It generates a simpler VC, where fields are instantiated accordingly.

In programs, a type invariant is assumed to hold at function entry and must be restored at function exit. In the middle, the invariant can be temporarily broken. For instance, the following function can be verified:

let f (x: t) = x.a <- x.a - 1; x.a <- 0


After the first assignment, the invariant does not necessarily hold anymore. But it is restored before function exit with the second assignment.
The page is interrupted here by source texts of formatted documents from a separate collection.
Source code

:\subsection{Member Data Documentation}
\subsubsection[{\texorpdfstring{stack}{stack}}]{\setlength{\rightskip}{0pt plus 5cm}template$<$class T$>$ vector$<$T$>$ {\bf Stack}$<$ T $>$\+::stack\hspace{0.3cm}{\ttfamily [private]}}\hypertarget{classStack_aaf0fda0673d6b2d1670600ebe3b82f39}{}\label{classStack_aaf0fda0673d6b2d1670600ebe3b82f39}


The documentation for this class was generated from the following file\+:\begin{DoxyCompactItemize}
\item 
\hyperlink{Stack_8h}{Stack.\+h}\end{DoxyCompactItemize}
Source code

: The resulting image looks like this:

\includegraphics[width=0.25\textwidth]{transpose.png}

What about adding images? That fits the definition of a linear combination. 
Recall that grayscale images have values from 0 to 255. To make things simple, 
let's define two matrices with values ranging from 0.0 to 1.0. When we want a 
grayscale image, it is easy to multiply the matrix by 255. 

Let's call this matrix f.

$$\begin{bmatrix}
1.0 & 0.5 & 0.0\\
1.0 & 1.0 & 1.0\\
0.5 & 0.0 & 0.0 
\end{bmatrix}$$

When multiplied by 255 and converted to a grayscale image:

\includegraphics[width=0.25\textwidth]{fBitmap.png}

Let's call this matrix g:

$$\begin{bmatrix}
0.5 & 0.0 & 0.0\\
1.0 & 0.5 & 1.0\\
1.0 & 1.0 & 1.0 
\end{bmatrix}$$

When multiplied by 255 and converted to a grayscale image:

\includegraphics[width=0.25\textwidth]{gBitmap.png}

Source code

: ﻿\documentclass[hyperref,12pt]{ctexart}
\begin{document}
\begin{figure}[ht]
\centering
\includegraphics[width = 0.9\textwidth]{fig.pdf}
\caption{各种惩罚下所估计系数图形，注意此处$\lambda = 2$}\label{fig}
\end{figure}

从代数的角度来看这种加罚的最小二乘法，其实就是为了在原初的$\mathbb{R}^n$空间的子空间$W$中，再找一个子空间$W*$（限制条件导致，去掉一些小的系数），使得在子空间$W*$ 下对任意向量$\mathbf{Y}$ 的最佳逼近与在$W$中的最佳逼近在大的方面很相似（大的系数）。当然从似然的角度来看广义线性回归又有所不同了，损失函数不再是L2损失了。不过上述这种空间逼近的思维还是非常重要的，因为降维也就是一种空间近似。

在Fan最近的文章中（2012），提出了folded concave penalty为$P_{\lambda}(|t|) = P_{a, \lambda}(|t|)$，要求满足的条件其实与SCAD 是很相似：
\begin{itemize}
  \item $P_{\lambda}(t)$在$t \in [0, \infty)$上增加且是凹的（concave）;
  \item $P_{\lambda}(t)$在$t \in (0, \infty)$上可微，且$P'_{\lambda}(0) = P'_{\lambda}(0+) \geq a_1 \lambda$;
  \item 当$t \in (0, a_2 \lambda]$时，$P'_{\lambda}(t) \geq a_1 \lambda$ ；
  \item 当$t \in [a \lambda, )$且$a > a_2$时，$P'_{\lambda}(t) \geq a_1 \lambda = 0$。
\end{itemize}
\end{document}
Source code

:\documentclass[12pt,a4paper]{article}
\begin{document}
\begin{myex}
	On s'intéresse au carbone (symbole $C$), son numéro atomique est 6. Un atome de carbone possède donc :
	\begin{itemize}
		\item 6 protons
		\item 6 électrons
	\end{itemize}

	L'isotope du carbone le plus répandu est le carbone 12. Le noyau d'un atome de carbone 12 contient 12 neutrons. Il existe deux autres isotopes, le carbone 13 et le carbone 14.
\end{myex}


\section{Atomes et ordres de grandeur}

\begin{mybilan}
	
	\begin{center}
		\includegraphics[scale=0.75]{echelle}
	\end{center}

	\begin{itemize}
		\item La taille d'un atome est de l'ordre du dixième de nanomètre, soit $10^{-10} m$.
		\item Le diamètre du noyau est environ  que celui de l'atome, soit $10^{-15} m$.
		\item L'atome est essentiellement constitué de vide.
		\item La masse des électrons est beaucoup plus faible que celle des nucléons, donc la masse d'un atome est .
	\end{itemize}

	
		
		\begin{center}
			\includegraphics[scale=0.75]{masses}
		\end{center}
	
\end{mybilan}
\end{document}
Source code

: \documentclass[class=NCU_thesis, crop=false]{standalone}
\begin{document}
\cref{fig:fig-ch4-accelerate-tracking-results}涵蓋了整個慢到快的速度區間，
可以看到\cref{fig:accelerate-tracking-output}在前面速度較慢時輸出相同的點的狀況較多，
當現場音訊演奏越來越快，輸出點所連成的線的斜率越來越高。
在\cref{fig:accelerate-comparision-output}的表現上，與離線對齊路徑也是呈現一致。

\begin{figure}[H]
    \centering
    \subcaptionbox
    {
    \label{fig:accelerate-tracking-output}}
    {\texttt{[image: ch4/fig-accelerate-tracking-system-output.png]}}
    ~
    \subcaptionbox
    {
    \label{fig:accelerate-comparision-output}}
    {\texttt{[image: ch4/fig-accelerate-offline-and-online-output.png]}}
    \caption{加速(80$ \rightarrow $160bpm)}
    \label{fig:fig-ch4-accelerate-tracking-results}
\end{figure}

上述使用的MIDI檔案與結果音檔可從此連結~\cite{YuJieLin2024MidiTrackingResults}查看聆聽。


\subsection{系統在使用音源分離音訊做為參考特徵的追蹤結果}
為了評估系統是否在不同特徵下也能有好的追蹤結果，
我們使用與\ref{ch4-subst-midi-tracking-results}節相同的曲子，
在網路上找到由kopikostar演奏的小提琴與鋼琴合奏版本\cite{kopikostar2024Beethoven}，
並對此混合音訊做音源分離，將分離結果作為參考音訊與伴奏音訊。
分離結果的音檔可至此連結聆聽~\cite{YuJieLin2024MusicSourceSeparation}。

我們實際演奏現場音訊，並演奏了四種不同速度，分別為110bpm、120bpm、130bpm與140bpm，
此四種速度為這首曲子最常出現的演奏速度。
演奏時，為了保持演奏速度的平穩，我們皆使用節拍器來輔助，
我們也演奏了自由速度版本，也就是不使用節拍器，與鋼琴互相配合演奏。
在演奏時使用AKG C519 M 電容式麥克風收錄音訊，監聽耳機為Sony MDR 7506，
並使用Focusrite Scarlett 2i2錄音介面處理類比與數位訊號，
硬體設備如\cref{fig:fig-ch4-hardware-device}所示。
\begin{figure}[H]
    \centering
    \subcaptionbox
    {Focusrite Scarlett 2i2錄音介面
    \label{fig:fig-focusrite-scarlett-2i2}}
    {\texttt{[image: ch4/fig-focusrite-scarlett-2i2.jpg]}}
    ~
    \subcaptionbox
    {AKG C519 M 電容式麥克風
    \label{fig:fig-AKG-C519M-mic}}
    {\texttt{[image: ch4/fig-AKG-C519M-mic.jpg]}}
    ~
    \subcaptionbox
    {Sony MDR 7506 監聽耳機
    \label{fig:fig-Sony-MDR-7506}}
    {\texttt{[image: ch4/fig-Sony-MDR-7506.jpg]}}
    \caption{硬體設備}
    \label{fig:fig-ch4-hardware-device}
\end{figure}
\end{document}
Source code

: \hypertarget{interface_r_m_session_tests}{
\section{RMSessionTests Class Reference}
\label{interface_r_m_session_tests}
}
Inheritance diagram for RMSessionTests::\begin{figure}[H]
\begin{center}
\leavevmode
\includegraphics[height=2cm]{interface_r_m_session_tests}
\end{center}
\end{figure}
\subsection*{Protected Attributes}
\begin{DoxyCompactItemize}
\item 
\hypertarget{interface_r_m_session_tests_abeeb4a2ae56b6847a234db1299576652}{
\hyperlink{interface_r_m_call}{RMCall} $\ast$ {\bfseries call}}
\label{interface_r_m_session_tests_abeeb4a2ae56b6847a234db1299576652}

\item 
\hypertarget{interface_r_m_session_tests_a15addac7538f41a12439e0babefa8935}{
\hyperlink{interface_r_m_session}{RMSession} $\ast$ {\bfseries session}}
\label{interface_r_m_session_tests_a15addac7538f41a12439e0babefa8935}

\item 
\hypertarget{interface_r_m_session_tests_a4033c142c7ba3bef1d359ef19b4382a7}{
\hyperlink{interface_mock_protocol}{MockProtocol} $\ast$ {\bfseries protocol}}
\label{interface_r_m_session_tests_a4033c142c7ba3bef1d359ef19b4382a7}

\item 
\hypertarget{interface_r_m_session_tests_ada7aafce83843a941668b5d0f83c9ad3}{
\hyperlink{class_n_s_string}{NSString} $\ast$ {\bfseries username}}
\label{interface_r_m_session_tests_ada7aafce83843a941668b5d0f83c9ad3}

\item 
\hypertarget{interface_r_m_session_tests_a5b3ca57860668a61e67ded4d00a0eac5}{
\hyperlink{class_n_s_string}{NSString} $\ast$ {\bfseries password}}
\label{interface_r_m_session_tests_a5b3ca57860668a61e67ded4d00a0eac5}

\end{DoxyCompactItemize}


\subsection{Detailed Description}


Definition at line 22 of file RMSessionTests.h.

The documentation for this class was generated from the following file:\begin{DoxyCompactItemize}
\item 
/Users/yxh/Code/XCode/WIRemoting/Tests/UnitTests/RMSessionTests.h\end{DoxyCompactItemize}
If the record is passed to another function, then the invariant must be reestablished (so as to honor the contract of the callee). For instance, the following function cannot be verified:

let f1 (x: t) = x.a <- x.a - 1; f x; x.a <- 0


Indeed, passing x to function f requires checking the invariant first, which does not hold in this example. Similarly, the invariant must be reestablished if the record is passed to a logical function or predicate. For instance, the following function cannot be verified:

predicate p (x: t) = x.b

let f2 (x: t) = x.a <- x.a - 1; assert { p x }; x.a <- 0


Accessing the record fields, however, does not require restoring the invariant, both in logic and programs. For instance, the following function can be verified:

let f2 (x: t) = x.a <- x.a - 1; assert { x.a < old x.a }; x.a <- 0


Indeed, the invariant may not hold after the first assignment, but the assertion is only making use of field access, so there is no need to reestablish the invariant.

Private types

A record type can be declared private, as follows:

type t = private { mutable a: int; b: bool }


The meaning of such a declaration is that one cannot build a record instance, neither in the logic, nor in programs. For instance, the following function cannot be defined:

let create () = { a = 42; b = true }


One cannot modify mutable fields of private types either. One may wonder what is the purpose of private types, if one cannot build values in those types. The purpose is to build interfaces, to be later refined with actual implementations (see section Module cloning below). Indeed, if we cannot build record instances, we can still declare operations that return such records. For instance, we can declare the following two functions:

val create (n: int) : t
ensures { result.a = n }

val incr (x: t) : unit
writes  { x.a }
ensures { x.a = old x.a + 1 }


Later, we can refine type t with a type that is not private anymore, and then implement operations create and incr.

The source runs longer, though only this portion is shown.